You can see more clips from “Scrooge” at the Turner Classic Movies web site.
And you can buy Scrooge at Amazon.com.

Thursday, December 3, 2009

A THOUSAND CLOWNS (1965)









My Dad led what could be described as a conventional life, even thought I think he was far from a conventional man. He worked his way through college, found employment in the shipping and then the textile industries. He started his own business. He went to work and came home every day at the same times. He never worked weekends. He kept his work life and his home life separate. And like most men of his generation, he prioritized supporting a family over other more personal goals. It was not until late in his life that I learned he had secretly harbored a desire to be an architect. He was a talented amateur artist, leaning toward emulating his childhood heroes like comic book illustrators Jack Kirby and Bill Everett. He designed the addition to our house. But his real life was his home and his family, and he was happy to do what was necessary to support and protect them.

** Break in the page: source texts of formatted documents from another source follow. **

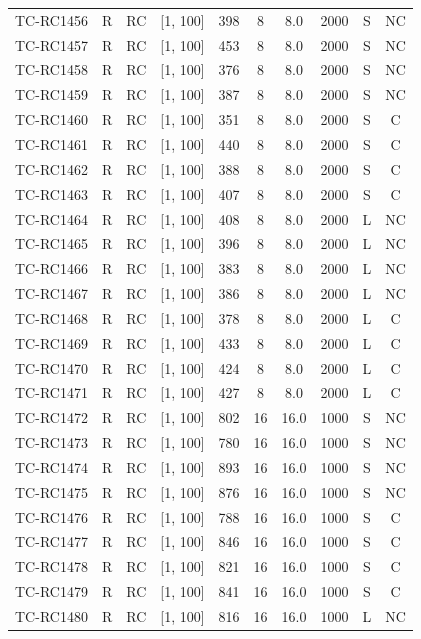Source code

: \begin{longtable}{lccccccccc}
TC-RC1456 & R & RC & [1, 100] & 398 & 8 & 8.0 & 2000 & S & NC \\
TC-RC1457 & R & RC & [1, 100] & 453 & 8 & 8.0 & 2000 & S & NC \\
TC-RC1458 & R & RC & [1, 100] & 376 & 8 & 8.0 & 2000 & S & NC \\
TC-RC1459 & R & RC & [1, 100] & 387 & 8 & 8.0 & 2000 & S & NC \\
TC-RC1460 & R & RC & [1, 100] & 351 & 8 & 8.0 & 2000 & S & C \\
TC-RC1461 & R & RC & [1, 100] & 440 & 8 & 8.0 & 2000 & S & C \\
TC-RC1462 & R & RC & [1, 100] & 388 & 8 & 8.0 & 2000 & S & C \\
TC-RC1463 & R & RC & [1, 100] & 407 & 8 & 8.0 & 2000 & S & C \\
TC-RC1464 & R & RC & [1, 100] & 408 & 8 & 8.0 & 2000 & L & NC \\
TC-RC1465 & R & RC & [1, 100] & 396 & 8 & 8.0 & 2000 & L & NC \\
TC-RC1466 & R & RC & [1, 100] & 383 & 8 & 8.0 & 2000 & L & NC \\
TC-RC1467 & R & RC & [1, 100] & 386 & 8 & 8.0 & 2000 & L & NC \\
TC-RC1468 & R & RC & [1, 100] & 378 & 8 & 8.0 & 2000 & L & C \\
TC-RC1469 & R & RC & [1, 100] & 433 & 8 & 8.0 & 2000 & L & C \\
TC-RC1470 & R & RC & [1, 100] & 424 & 8 & 8.0 & 2000 & L & C \\
TC-RC1471 & R & RC & [1, 100] & 427 & 8 & 8.0 & 2000 & L & C \\
TC-RC1472 & R & RC & [1, 100] & 802 & 16 & 16.0 & 1000 & S & NC \\
TC-RC1473 & R & RC & [1, 100] & 780 & 16 & 16.0 & 1000 & S & NC \\
TC-RC1474 & R & RC & [1, 100] & 893 & 16 & 16.0 & 1000 & S & NC \\
TC-RC1475 & R & RC & [1, 100] & 876 & 16 & 16.0 & 1000 & S & NC \\
TC-RC1476 & R & RC & [1, 100] & 788 & 16 & 16.0 & 1000 & S & C \\
TC-RC1477 & R & RC & [1, 100] & 846 & 16 & 16.0 & 1000 & S & C \\
TC-RC1478 & R & RC & [1, 100] & 821 & 16 & 16.0 & 1000 & S & C \\
TC-RC1479 & R & RC & [1, 100] & 841 & 16 & 16.0 & 1000 & S & C \\
TC-RC1480 & R & RC & [1, 100] & 816 & 16 & 16.0 & 1000 & L & NC \\

\end{longtable}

However, it is no surprise that my Dad and others might have found the life of Murray N. Burns diverting or even appealing. As portrayed by Jason Robards on the Broadway stage and then in the movie version of playwright Herb Gardner’s “A Thousand Clowns,” Murray is a charming, charismatic, witty, iconoclastic, irreverent, bohemian non-conformist, redeemed by his affection for the 12 year-old nephew Nick that he has raised since his mother abandoned him. Together they live an unconventional life in a one-room New York City apartment as cluttered, eclectic and in disarray as Murray himself. As the movie opens Burns has been unemployed for months, having quit his demeaning job as joke writer for a television show aptly titled "Chuckles the Chipmunk.” He has never officially adopted his nephew, and the two draw the attention of social workers who threaten to take the boy into foster care unless Murray can somehow prove his fitness as a guardian.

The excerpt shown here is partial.